Biden, McCarthy meeting ends with no deal on US debt
US President Joe Biden and House Speaker Kevin McCarthy have been unable to reach an agreement on how to raise the US government's $US31.4 trillion ($A47.3t) debt ceiling with just 10 days before a possible default, but vowed to keep talking.
The Democratic president and the top congressional Republican have struggled to make a deal, as McCarthy pressures the White House to agree to spending cuts in the federal budget that Biden considers "extreme," and the president pushes new taxes that Republicans have rejected.
"We reiterated once again that default is off the table and the only way to move forward is in good faith toward a bipartisan agreement," Biden said in a statement after Monday's meeting, which he called "productive."
McCarthy told reporters after over an hour of talks with Biden that negotiators are "going to get together, work through the night" to try to find common ground.
"I felt we had a productive discussion. We don't have an agreement yet," McCarthy said. "I believe we can still get there."
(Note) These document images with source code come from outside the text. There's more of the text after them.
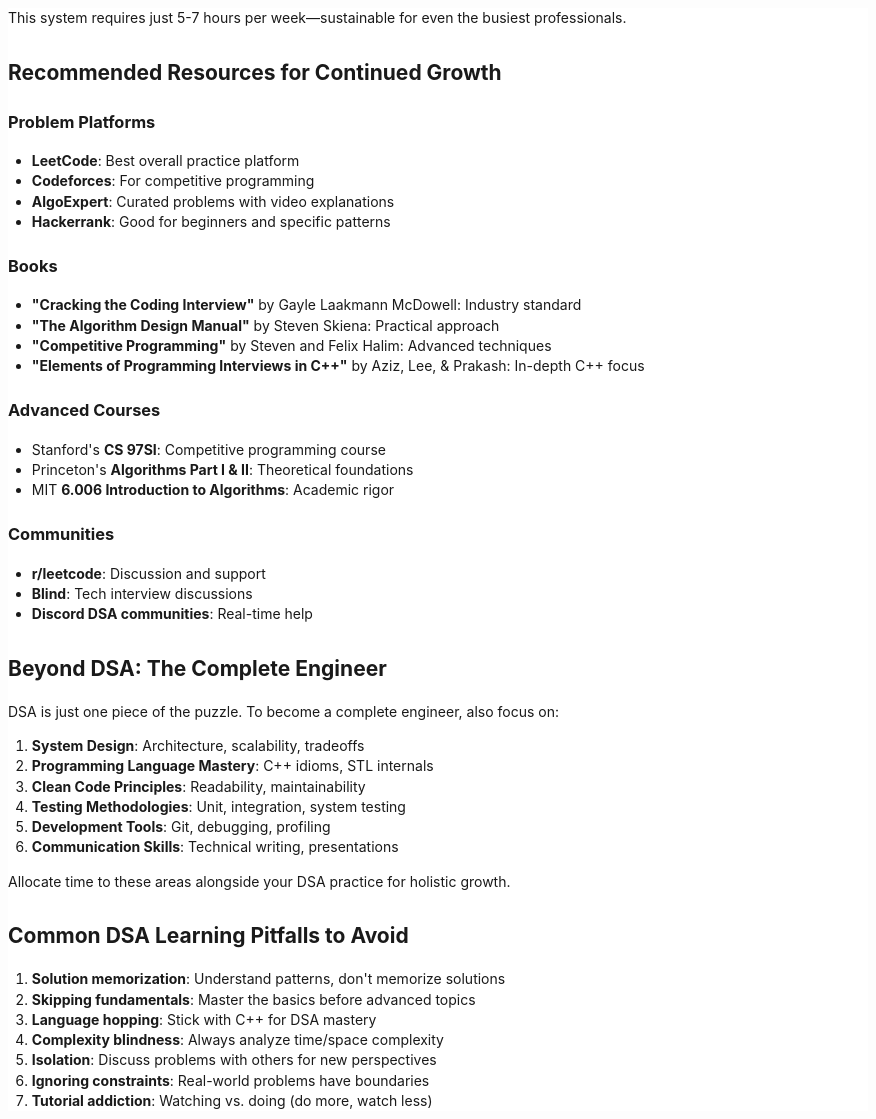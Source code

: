 This system requires just 5-7 hours per week—sustainable for even the busiest professionals.

## Recommended Resources for Continued Growth

### Problem Platforms

- **LeetCode**: Best overall practice platform
- **Codeforces**: For competitive programming
- **AlgoExpert**: Curated problems with video explanations
- **Hackerrank**: Good for beginners and specific patterns

### Books

- **"Cracking the Coding Interview"** by Gayle Laakmann McDowell: Industry standard
- **"The Algorithm Design Manual"** by Steven Skiena: Practical approach
- **"Competitive Programming"** by Steven and Felix Halim: Advanced techniques
- **"Elements of Programming Interviews in C++"** by Aziz, Lee, & Prakash: In-depth C++ focus

### Advanced Courses

- Stanford's **CS 97SI**: Competitive programming course
- Princeton's **Algorithms Part I & II**: Theoretical foundations
- MIT **6.006 Introduction to Algorithms**: Academic rigor

### Communities

- **r/leetcode**: Discussion and support
- **Blind**: Tech interview discussions
- **Discord DSA communities**: Real-time help

## Beyond DSA: The Complete Engineer

DSA is just one piece of the puzzle. To become a complete engineer, also focus on:

1. **System Design**: Architecture, scalability, tradeoffs
2. **Programming Language Mastery**: C++ idioms, STL internals
3. **Clean Code Principles**: Readability, maintainability
4. **Testing Methodologies**: Unit, integration, system testing
5. **Development Tools**: Git, debugging, profiling
6. **Communication Skills**: Technical writing, presentations

Allocate time to these areas alongside your DSA practice for holistic growth.

## Common DSA Learning Pitfalls to Avoid

1. **Solution memorization**: Understand patterns, don't memorize solutions
2. **Skipping fundamentals**: Master the basics before advanced topics
3. **Language hopping**: Stick with C++ for DSA mastery
4. **Complexity blindness**: Always analyze time/space complexity
5. **Isolation**: Discuss problems with others for new perspectives
6. **Ignoring constraints**: Real-world problems have boundaries
7. **Tutorial addiction**: Watching vs. doing (do more, watch less)
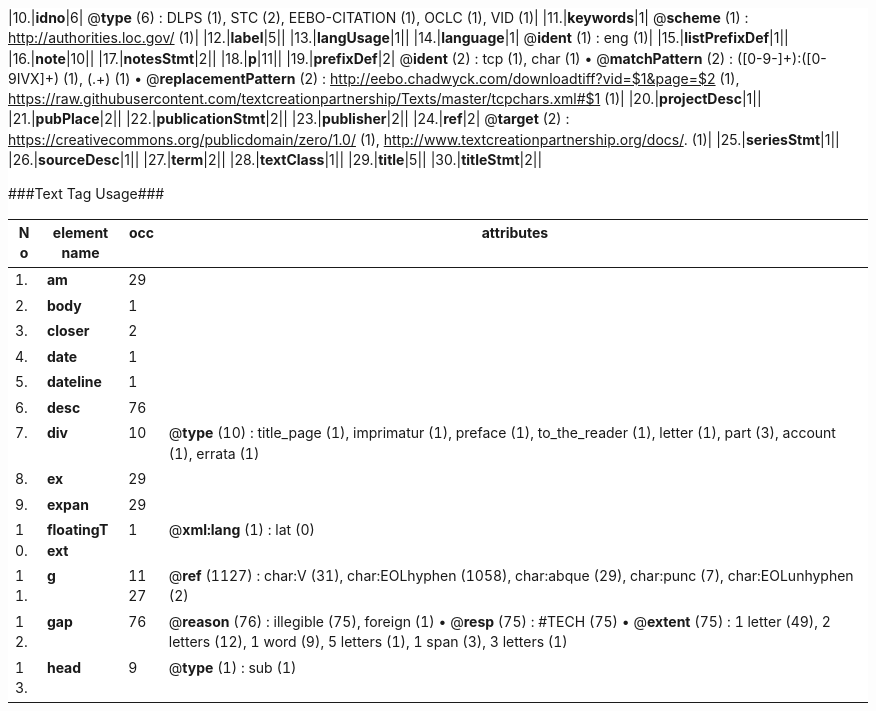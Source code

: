|10.|__idno__|6| @__type__ (6) : DLPS (1), STC (2), EEBO-CITATION (1), OCLC (1), VID (1)|
|11.|__keywords__|1| @__scheme__ (1) : http://authorities.loc.gov/ (1)|
|12.|__label__|5||
|13.|__langUsage__|1||
|14.|__language__|1| @__ident__ (1) : eng (1)|
|15.|__listPrefixDef__|1||
|16.|__note__|10||
|17.|__notesStmt__|2||
|18.|__p__|11||
|19.|__prefixDef__|2| @__ident__ (2) : tcp (1), char (1)  •  @__matchPattern__ (2) : ([0-9\-]+):([0-9IVX]+) (1), (.+) (1)  •  @__replacementPattern__ (2) : http://eebo.chadwyck.com/downloadtiff?vid=$1&page=$2 (1), https://raw.githubusercontent.com/textcreationpartnership/Texts/master/tcpchars.xml#$1 (1)|
|20.|__projectDesc__|1||
|21.|__pubPlace__|2||
|22.|__publicationStmt__|2||
|23.|__publisher__|2||
|24.|__ref__|2| @__target__ (2) : https://creativecommons.org/publicdomain/zero/1.0/ (1), http://www.textcreationpartnership.org/docs/. (1)|
|25.|__seriesStmt__|1||
|26.|__sourceDesc__|1||
|27.|__term__|2||
|28.|__textClass__|1||
|29.|__title__|5||
|30.|__titleStmt__|2||


###Text Tag Usage###

|No|element name|occ|attributes|
|---|---|---|---|
|1.|__am__|29||
|2.|__body__|1||
|3.|__closer__|2||
|4.|__date__|1||
|5.|__dateline__|1||
|6.|__desc__|76||
|7.|__div__|10| @__type__ (10) : title_page (1), imprimatur (1), preface (1), to_the_reader (1), letter (1), part (3), account (1), errata (1)|
|8.|__ex__|29||
|9.|__expan__|29||
|10.|__floatingText__|1| @__xml:lang__ (1) : lat (0)|
|11.|__g__|1127| @__ref__ (1127) : char:V (31), char:EOLhyphen (1058), char:abque (29), char:punc (7), char:EOLunhyphen (2)|
|12.|__gap__|76| @__reason__ (76) : illegible (75), foreign (1)  •  @__resp__ (75) : #TECH (75)  •  @__extent__ (75) : 1 letter (49), 2 letters (12), 1 word (9), 5 letters (1), 1 span (3), 3 letters (1)|
|13.|__head__|9| @__type__ (1) : sub (1)|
He said he expected to talk to Biden every day. But he was not willing to consider Biden's plan to cut the deficit by raising taxes on the wealthy and closing tax loopholes for the oil and pharmaceutical industries. McCarthy was focused on reducing spending in the 2024 federal budget.
Democrats and Republicans have just 10 days to reach a deal - until June 1 - to increase the government's self-borrowing limit or trigger an unprecedented debt default that economists warn could bring on a recession.
Biden said before the meeting started that he was "optimistic" they could make some progress. Both sides need a bipartisan agreement to "sell it" to their constituencies, he said, adding there may still be some disagreements.
Treasury Secretary Janet Yellen on Monday offered a sobering reminder of how little time is left, saying the earliest estimated default date remains June 1 and that it is "highly likely" that Treasury will no longer be able to pay all government obligations by early June if the debt ceiling is not raised.
Republican Representative Patrick Henry, who was in the White House meeting, ruled out any partial budget agreement to raise the debt ceiling. "No one's going to agree to anything until we have a finalised deal," he said.
He said the tone in the Biden meeting was the most positive yet.
Any deal to raise the limit must pass both chambers of Congress, and therefore hinges on bipartisan support. McCarthy's Republicans control the House 222-213, while Biden's Democrats hold the Senate 51-49.
A failure to lift the debt ceiling would trigger a default that would shake financial markets and drive interest rates higher on everything from car payments to credit cards.
It will take several days to move legislation through Congress if and when Biden and McCarthy come to an agreement. McCarthy said that a deal must be reached this week for it to pass Congress and be signed into law by Biden in time to avoid default.
A White House official on Monday said that Republican negotiators had last week proposed additional cuts to programs providing food aid to low-income Americans, and emphasised no deal could pass Congress without support from both parties.
Republicans want discretionary spending cuts, new work requirements for some programs for low-income Americans and a clawback of COVID-19 aid approved by Congress but not yet spent in exchange for a debt ceiling increase, which is needed to cover the costs of lawmakers' previously approved spending and tax cuts.
Democrats want to hold spending steady at this year's levels, while Republicans want to return to 2022 levels. A plan passed by the House last month would cut a wide swath of government spending by eight per cent next year.
Biden, who has made the economy a centrepiece of his domestic agenda and is seeking re-election, has said he would consider spending cuts alongside tax adjustments but that Republicans' latest offer was "unacceptable."
Both sides must also weigh any concessions with pressure from hardline factions within their own parties.